Hi my computer is and Imac G4 and i bi=eing having a couple of problem with it. but now is asking for my passwor to loggin and doesn't recognize it. and is the same as always I never change it.  can somebody help me please.

if i have to eraise everything in the copmuter i will do it. but i need to loggin.
Thank  you
Nina


----------



## Chunkyjames (Apr 22, 2009)

If you have to erase it, you'd need to insert the original disc, and start up the computer. as it's booting, hold down the "D" key, and it should boot in "disc mode". i think... i've never actually done it before


----------



## Ninafresh (Apr 22, 2009)

thank you  I will try it. I hope this work this time. thank you. take care.


----------



## g/re/p (Apr 22, 2009)

Erasing and re-installing the OS is your last option, not the first.

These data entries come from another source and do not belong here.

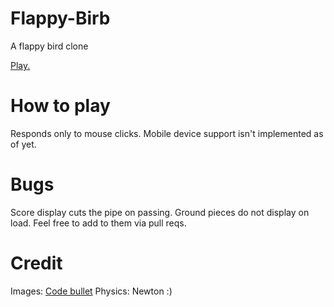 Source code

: # Flappy-Birb
A flappy bird clone

<a href="https://bubside.github.io/FlappyBirb/" target="_blank">Play.</a>

# How to play

Responds only to mouse clicks.
Mobile device support isn't implemented as of yet.

# Bugs

Score display cuts the pipe on passing.
Ground pieces do not display on load.
Feel free to add to them via pull reqs.

# Credit

Images: <a href="Flappy-Bird-AI/flappyBird/images at master · Code-Bullet/Flappy-Bird-AI" target="_blank">Code bullet</a>
Physics: Newton :)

You can boot to the install disk by double-clicking on the icon that appears on your desktop when you put the install CD into the drive.

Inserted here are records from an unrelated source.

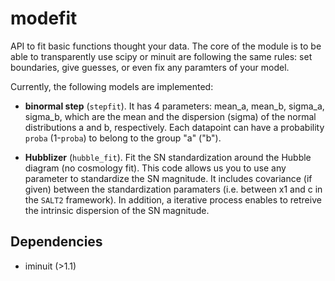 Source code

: # modefit

API to fit basic functions thought your data. The core of the module is to be able to transparently use scipy or minuit are following the same rules: set boundaries, give guesses, or even fix any paramters of your model.

Currently, the following models are implemented:
* **binormal step** (`stepfit`). It has 4 parameters: mean_a, mean_b, sigma_a, sigma_b, which are the mean and the dispersion (sigma) of the normal distributions a and b, respectively. Each datapoint can have a probability `proba` (1-`proba`) to belong to the group "a"  ("b"). 

* **Hubblizer** (`hubble_fit`). Fit the SN standardization around the Hubble diagram (no cosmology fit). This code allows us you to use any parameter to standardize the SN magnitude.
It includes covariance (if given) between the standardization paramaters (i.e. between x1 and c in the `SALT2` framework). In addition, a iterative process enables to retreive the intrinsic dispersion of the SN magnitude.


## Dependencies

* iminuit (>1.1)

If that does not work, reboot the computer and press and hold the C key during startup.

After successfully booting to the install CD, choose the proper language, and then you can reset the password by using the Utility menu.


----------



## Randy Singer (Apr 23, 2009)

Ninafresh said:


> Hi my computer is and Imac G4 and i bi=eing having a couple of problem with it. but now is asking for my passwor to loggin and doesn't recognize it. and is the same as always I never change it.  can somebody help me please.
> 
> if i have to eraise everything in the copmuter i will do it. but i need to loggin.
> Thank  you
> Nina



You shouldn't have to resort to such extreme measures.  

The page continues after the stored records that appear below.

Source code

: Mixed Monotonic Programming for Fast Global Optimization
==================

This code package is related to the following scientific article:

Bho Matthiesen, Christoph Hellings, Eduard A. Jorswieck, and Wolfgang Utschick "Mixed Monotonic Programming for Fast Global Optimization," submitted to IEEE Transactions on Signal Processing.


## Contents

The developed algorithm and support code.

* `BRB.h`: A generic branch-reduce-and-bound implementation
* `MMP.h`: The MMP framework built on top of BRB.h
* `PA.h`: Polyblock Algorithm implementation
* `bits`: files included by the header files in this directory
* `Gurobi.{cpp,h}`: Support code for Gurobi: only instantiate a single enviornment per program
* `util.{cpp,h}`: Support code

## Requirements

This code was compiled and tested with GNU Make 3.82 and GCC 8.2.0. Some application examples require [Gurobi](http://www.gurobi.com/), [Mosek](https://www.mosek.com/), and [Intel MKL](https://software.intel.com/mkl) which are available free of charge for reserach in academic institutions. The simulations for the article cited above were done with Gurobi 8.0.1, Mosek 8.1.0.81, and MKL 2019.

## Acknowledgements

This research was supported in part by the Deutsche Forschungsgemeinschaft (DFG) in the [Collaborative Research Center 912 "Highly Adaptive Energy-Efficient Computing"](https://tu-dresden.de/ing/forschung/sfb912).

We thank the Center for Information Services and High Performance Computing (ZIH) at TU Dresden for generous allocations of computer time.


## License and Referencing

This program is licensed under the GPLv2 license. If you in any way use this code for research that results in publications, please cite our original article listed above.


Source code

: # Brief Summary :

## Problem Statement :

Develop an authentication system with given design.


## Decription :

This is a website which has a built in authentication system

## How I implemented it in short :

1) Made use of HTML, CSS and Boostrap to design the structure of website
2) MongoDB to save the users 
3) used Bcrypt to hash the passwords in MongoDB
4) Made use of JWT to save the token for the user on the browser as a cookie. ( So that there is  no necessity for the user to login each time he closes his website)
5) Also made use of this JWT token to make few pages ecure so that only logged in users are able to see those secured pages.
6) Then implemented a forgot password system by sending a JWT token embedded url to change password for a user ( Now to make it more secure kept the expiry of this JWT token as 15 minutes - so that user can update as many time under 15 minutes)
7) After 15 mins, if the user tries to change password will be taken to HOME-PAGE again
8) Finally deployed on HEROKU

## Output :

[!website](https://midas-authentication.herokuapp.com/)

All that you need to do is reset your Mac's password.  Here is a technical note from Apple on how you do it:

http://support.apple.com/kb/HT1274


----------



## Ninafresh (May 15, 2009)

Thank you Randy,

 You probably won't believe, but I did what you tell me to do. but every time I did that my screen open in a black screen with white text. 

starting with : 
Darwin/BSD "(mycomputernickname.local)" (console) 
Login: I write my computer nickname from my other username and hit enter.
Password: "I write the new password" and hit enter.

Last login: "give me the date and time" on console
then just said: 
Welcome to Darwin!
[my computer nickname:~] my other user nickname% 

and that is it.

Now,  what can I do? 

I did take the computer to the Apple Store for more than 3 time,  but they said... that they doesn't work no more with my type of iMac because is to old and they doesn't have anymore there parts.


----------



## Randy Singer (May 15, 2009)

After you see: "welcome to darwin," type: 

exit 

and then press Return.


----------



## Ninafresh (May 18, 2009)

i did it. but it take me back to choose with which user I want to login again.

I think I lose all of the chances to put everything back to normal... I just can work now through the new account that I have to create to been able to wok in to the HD. try to fix it but without any luck.


----------